Halen Türkiye’yi yöneten iktidarın tutarlı bir çizgi izlediğine kuşku yok. İhale yasasının suistimal edilerek kamu kaynaklarının yandaşlara peşkeş çekilmesi, gerekli liyakate sahip olmayan yakınların devlet görevlerine atanması, hukuk sistemini yürütmenin ihtiyaçlarına göre işletecek kişilerin hızla terfi ettirilmesi, parlamentonun iktidar taleplerini meşrulaştıran kişiliksiz bir heyete dönüştürülmesi…
Liste uzayabilir, ama iktidarın hedeften bir an bile şaşmadığını, ülkeyi bilinçli bir irade ile yozlaştırdığını teslim etmek lazım. Bu becerinin sırrını gemlenemeyen bir hırsta ve onu besleyen müdanaasız cehalette aramak mümkün. Ancak madalyonun diğer yüzünü de sorgulamamız lazım: Toplum bu yozlaşmaya nasıl ve niçin razı oluyor?
Sonuçta yozlaşma insanların refahını veya özgürlüğünü artırmıyor, onları daha adil bir düzende yaşatmıyor, daha eşitlikçi ve karşılıklı güvene dayalı bir toplumun üyeleri yapmıyor. Hatta tüm bunların ters yönde derinleşmesine neden oluyor.
Yozlaşmaya razı gelinmesinin ardında muhakkak ki Osmanlı’dan bu yana toplumun kamusal alana müdahale geleneğinin zayıflığı, devleti elinde tutanların hükmüne razı olma eğiliminin ağır basması rol oynuyor. Ancak iktidarın da hakkını teslim etmemiz lazım… Çünkü toplumu paralize eden iki özellik sergiliyor.

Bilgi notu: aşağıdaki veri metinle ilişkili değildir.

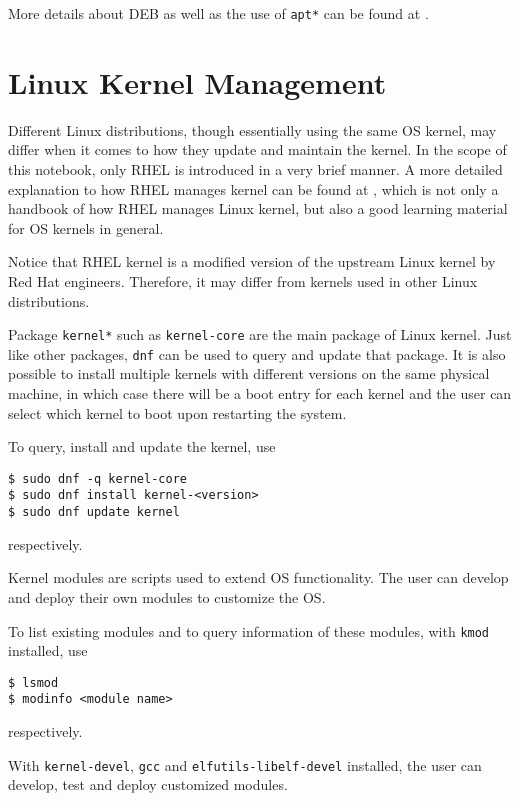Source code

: More details about DEB as well as the use of \verb|apt*| can be found at \cite{debian2024debianpackagemanagement}.

\section{Linux Kernel Management}

Different Linux distributions, though essentially using the same OS kernel, may differ when it comes to how they update and maintain the kernel. In the scope of this notebook, only RHEL is introduced in a very brief manner. A more detailed explanation to how RHEL manages kernel can be found at \cite{redhat2022kernel}, which is not only a handbook of how RHEL manages Linux kernel, but also a good learning material for OS kernels in general.

Notice that RHEL kernel is a modified version of the upstream Linux kernel by Red Hat engineers. Therefore, it may differ from kernels used in other Linux distributions.

Package \verb|kernel*| such as \verb|kernel-core| are the main package of Linux kernel. Just like other packages, \verb|dnf| can be used to query and update that package. It is also possible to install multiple kernels with different versions on the same physical machine, in which case there will be a boot entry for each kernel and the user can select which kernel to boot upon restarting the system.

To query, install and update the kernel, use
\begin{lstlisting}
$ sudo dnf -q kernel-core
$ sudo dnf install kernel-<version>
$ sudo dnf update kernel
\end{lstlisting}
respectively.

Kernel modules are scripts used to extend OS functionality. The user can develop and deploy their own modules to customize the OS.

To list existing modules and to query information of these modules, with \verb|kmod| installed, use
\begin{lstlisting}
$ lsmod
$ modinfo <module name>
\end{lstlisting}
respectively.

With \verb|kernel-devel|, \verb|gcc| and \verb|elfutils-libelf-devel| installed, the user can develop, test and deploy customized modules.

Biri dış politika üzerinden geliştirilen ‘yeniden büyümeci’ dil ve eylemler. Topluma Türkiye’nin bir anlamda ‘yeniden doğmakta olduğu’, dünyada hak ettiği yeri ‘yeniden’ alacağı, Türkiye’siz hiçbir adımın atılamayacağı söyleniyor. Bu arada yakın coğrafyadaki tüm çatışmalara taraf olunuyor, fırsat varsa teşvik ediliyor… Sonuç herkesi kuşatan bir milliyetçi atmosfer.
Toplumun bunun cazibesine kapılmaması zor. Kimliğini devlet eliyle tanımlamış, kişiliğini devlet üzerinden şekillendirmiş bir toplum bu… Hamasi, yüzeysel ve gerektiğinde çarpıtılmış resmi tarih anlatısının da gösterdiği üzere, bir aşağılanmışlık, takdir edilmemişlik, eziklik duygusuna sahip. O nedenle bu iktidarın çoğu zaman ahlaki ilkeleri, bazen uzun vadeli akılcı bakışı ihlal eden dış politika heveskârlığı insanların başını döndürebiliyor. İktidarın ‘sağlam duruşu’ bizleri tarihi yeniden yazma hayallerine sürükleyebiliyor…
Toplumun bu ‘büyük yozlaşmanın’ her sonucundan muzdarip olmasına rağmen duruma razı olmasının ikinci nedeni, her şeye rağmen iktidarın bir siyasi özne olarak ‘büyüklüğünü’ sürdürmesi. Aralarındaki farklılıklara, gizli çekişmelere karşın iktidar ortakları her fırsatta Cumhur İttifakı’na sahip çıkıyor, bu ittifakın kalıcı olduğunu, bölünemez, parçalanamaz niteliğini vurguluyorlar. Verilen mesaj Cumhur İttifakı’nın kaderinin siyasetçilerin elinde olmadığını, bunun bir ‘devlet’ ittifakı olduğunu, gücünü devletten aldığını söylüyor.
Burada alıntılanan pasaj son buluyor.